A Possible Role of Hepcidin in the Pathogenesis of Anemia in Heart Allograft Recipients

Abstract

Hepcidin, a small defensin-like peptide produced by hepatocytes, is modulated in response to anemia, hypoxia, or inflammation. We studied hepcidin correlations with markers of iron status and of inflammation among 134 prevalent recipients of heart allografts (OHT). In addition, we assessed the prevalence of anemia and its relation to hepcidin. Soluble transferrin (sTfR), interleukin (IL)-6, cystatin C, and hepcidin receptors were measured using commercially available kits.
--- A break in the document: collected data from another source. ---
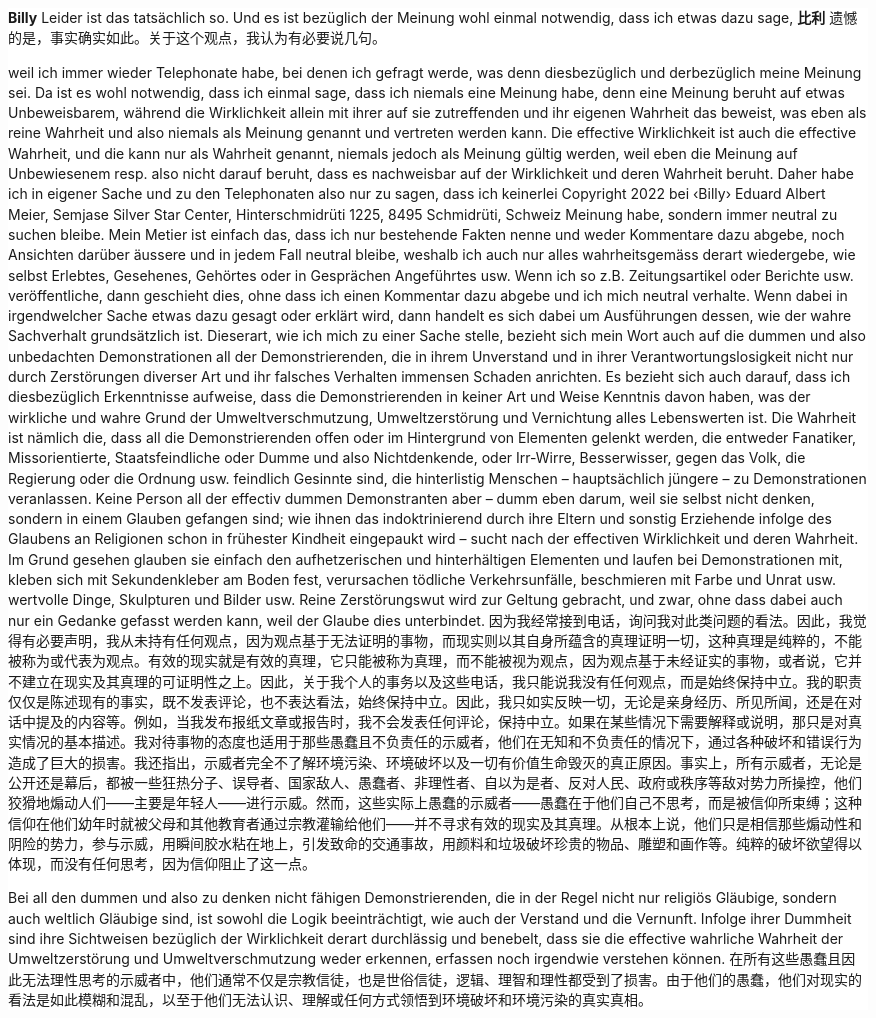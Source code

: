 **Billy** Leider ist das tatsächlich so. Und es ist bezüglich der Meinung wohl einmal notwendig, dass ich etwas dazu sage,
**比利** 遗憾的是，事实确实如此。关于这个观点，我认为有必要说几句。

weil ich immer wieder Telephonate habe, bei denen ich gefragt werde, was denn diesbezüglich und derbezüglich meine Meinung sei. Da ist es wohl notwendig, dass ich einmal sage, dass ich niemals eine Meinung habe, denn eine Meinung beruht auf etwas Unbeweisbarem, während die Wirklichkeit allein mit ihrer auf sie zutreffenden und ihr eigenen Wahrheit das beweist, was eben als reine Wahrheit und also niemals als Meinung genannt und vertreten werden kann. Die effective Wirklichkeit ist auch die effective Wahrheit, und die kann nur als Wahrheit genannt, niemals jedoch als Meinung gültig werden, weil eben die Meinung auf Unbewiesenem resp. also nicht darauf beruht, dass es nachweisbar auf der Wirklichkeit und deren Wahrheit beruht. Daher habe ich in eigener Sache und zu den Telephonaten also nur zu sagen, dass ich keinerlei Copyright 2022 bei ‹Billy› Eduard Albert Meier, Semjase Silver Star Center, Hinterschmidrüti 1225, 8495 Schmidrüti, Schweiz Meinung habe, sondern immer neutral zu suchen bleibe. Mein Metier ist einfach das, dass ich nur bestehende Fakten nenne und weder Kommentare dazu abgebe, noch Ansichten darüber äussere und in jedem Fall neutral bleibe, weshalb ich auch nur alles wahrheitsgemäss derart wiedergebe, wie selbst Erlebtes, Gesehenes, Gehörtes oder in Gesprächen Angeführtes usw. Wenn ich so z.B. Zeitungsartikel oder Berichte usw. veröffentliche, dann geschieht dies, ohne dass ich einen Kommentar dazu abgebe und ich mich neutral verhalte. Wenn dabei in irgendwelcher Sache etwas dazu gesagt oder erklärt wird, dann handelt es sich dabei um Ausführungen dessen, wie der wahre Sachverhalt grundsätzlich ist. Dieserart, wie ich mich zu einer Sache stelle, bezieht sich mein Wort auch auf die dummen und also unbedachten Demonstrationen all der Demonstrierenden, die in ihrem Unverstand und in ihrer Verantwortungslosigkeit nicht nur durch Zerstörungen diverser Art und ihr falsches Verhalten immensen Schaden anrichten. Es bezieht sich auch darauf, dass ich diesbezüglich Erkenntnisse aufweise, dass die Demonstrierenden in keiner Art und Weise Kenntnis davon haben, was der wirkliche und wahre Grund der Umweltverschmutzung, Umweltzerstörung und Vernichtung alles Lebenswerten ist. Die Wahrheit ist nämlich die, dass all die Demonstrierenden offen oder im Hintergrund von Elementen gelenkt werden, die entweder Fanatiker, Missorientierte, Staatsfeindliche oder Dumme und also Nichtdenkende, oder Irr-Wirre, Besserwisser, gegen das Volk, die Regierung oder die Ordnung usw. feindlich Gesinnte sind, die hinterlistig Menschen – hauptsächlich jüngere – zu Demonstrationen veranlassen. Keine Person all der effectiv dummen Demonstranten aber – dumm eben darum, weil sie selbst nicht denken, sondern in einem Glauben gefangen sind; wie ihnen das indoktrinierend durch ihre Eltern und sonstig Erziehende infolge des Glaubens an Religionen schon in frühester Kindheit eingepaukt wird – sucht nach der effectiven Wirklichkeit und deren Wahrheit. Im Grund gesehen glauben sie einfach den aufhetzerischen und hinterhältigen Elementen und laufen bei Demonstrationen mit, kleben sich mit Sekundenkleber am Boden fest, verursachen tödliche Verkehrsunfälle, beschmieren mit Farbe und Unrat usw. wertvolle Dinge, Skulpturen und Bilder usw. Reine Zerstörungswut wird zur Geltung gebracht, und zwar, ohne dass dabei auch nur ein Gedanke gefasst werden kann, weil der Glaube dies unterbindet.
因为我经常接到电话，询问我对此类问题的看法。因此，我觉得有必要声明，我从未持有任何观点，因为观点基于无法证明的事物，而现实则以其自身所蕴含的真理证明一切，这种真理是纯粹的，不能被称为或代表为观点。有效的现实就是有效的真理，它只能被称为真理，而不能被视为观点，因为观点基于未经证实的事物，或者说，它并不建立在现实及其真理的可证明性之上。因此，关于我个人的事务以及这些电话，我只能说我没有任何观点，而是始终保持中立。我的职责仅仅是陈述现有的事实，既不发表评论，也不表达看法，始终保持中立。因此，我只如实反映一切，无论是亲身经历、所见所闻，还是在对话中提及的内容等。例如，当我发布报纸文章或报告时，我不会发表任何评论，保持中立。如果在某些情况下需要解释或说明，那只是对真实情况的基本描述。我对待事物的态度也适用于那些愚蠢且不负责任的示威者，他们在无知和不负责任的情况下，通过各种破坏和错误行为造成了巨大的损害。我还指出，示威者完全不了解环境污染、环境破坏以及一切有价值生命毁灭的真正原因。事实上，所有示威者，无论是公开还是幕后，都被一些狂热分子、误导者、国家敌人、愚蠢者、非理性者、自以为是者、反对人民、政府或秩序等敌对势力所操控，他们狡猾地煽动人们——主要是年轻人——进行示威。然而，这些实际上愚蠢的示威者——愚蠢在于他们自己不思考，而是被信仰所束缚；这种信仰在他们幼年时就被父母和其他教育者通过宗教灌输给他们——并不寻求有效的现实及其真理。从根本上说，他们只是相信那些煽动性和阴险的势力，参与示威，用瞬间胶水粘在地上，引发致命的交通事故，用颜料和垃圾破坏珍贵的物品、雕塑和画作等。纯粹的破坏欲望得以体现，而没有任何思考，因为信仰阻止了这一点。

Bei all den dummen und also zu denken nicht fähigen Demonstrierenden, die in der Regel nicht nur religiös Gläubige, sondern auch weltlich Gläubige sind, ist sowohl die Logik beeinträchtigt, wie auch der Verstand und die Vernunft. Infolge ihrer Dummheit sind ihre Sichtweisen bezüglich der Wirklichkeit derart durchlässig und benebelt, dass sie die effective wahrliche Wahrheit der Umweltzerstörung und Umweltverschmutzung weder erkennen, erfassen noch irgendwie verstehen können.
在所有这些愚蠢且因此无法理性思考的示威者中，他们通常不仅是宗教信徒，也是世俗信徒，逻辑、理智和理性都受到了损害。由于他们的愚蠢，他们对现实的看法是如此模糊和混乱，以至于他们无法认识、理解或任何方式领悟到环境破坏和环境污染的真实真相。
According to the World Health Organization definition, the prevalence of anemia was 40%. Anemic OHT showed significantly higher values of serum creatinine, cystatin C, hepcidin, IL-6, ferritin, soluble transferrin receptor, NT-proBNP, everolimus treatment, and significantly lower quantities of cholesterol, low-density lipoprotein, ejection fraction, hemoglobin, erythrocyte count, and estimated glomerular filtration rate (GFR) (Modification of Diet in Renal Disease, CKD-EPI). Hepcidin correlated with total iron binding capacity, ferritin, IL-6, hemoglobin, erythrocyte count, cystatin C, NT-proBNP, creatinine, and GFR. Multiple regression analysis showed hepcidin to be independently related only to ferritin, explaining 76% of the variation in hepcidin. The prevalence of anemia is relatively great among the population of heart allograft recipients. In these patients the pathogenesis of anemia is multifactorial. Elevated hepcidin levels in heart transplant recipients may be due to low-grade inflammation, which is frequently encountered in this population, as well as probably to impaired renal function, but it does not seem to be a major pathogenic factor for anemia among this population.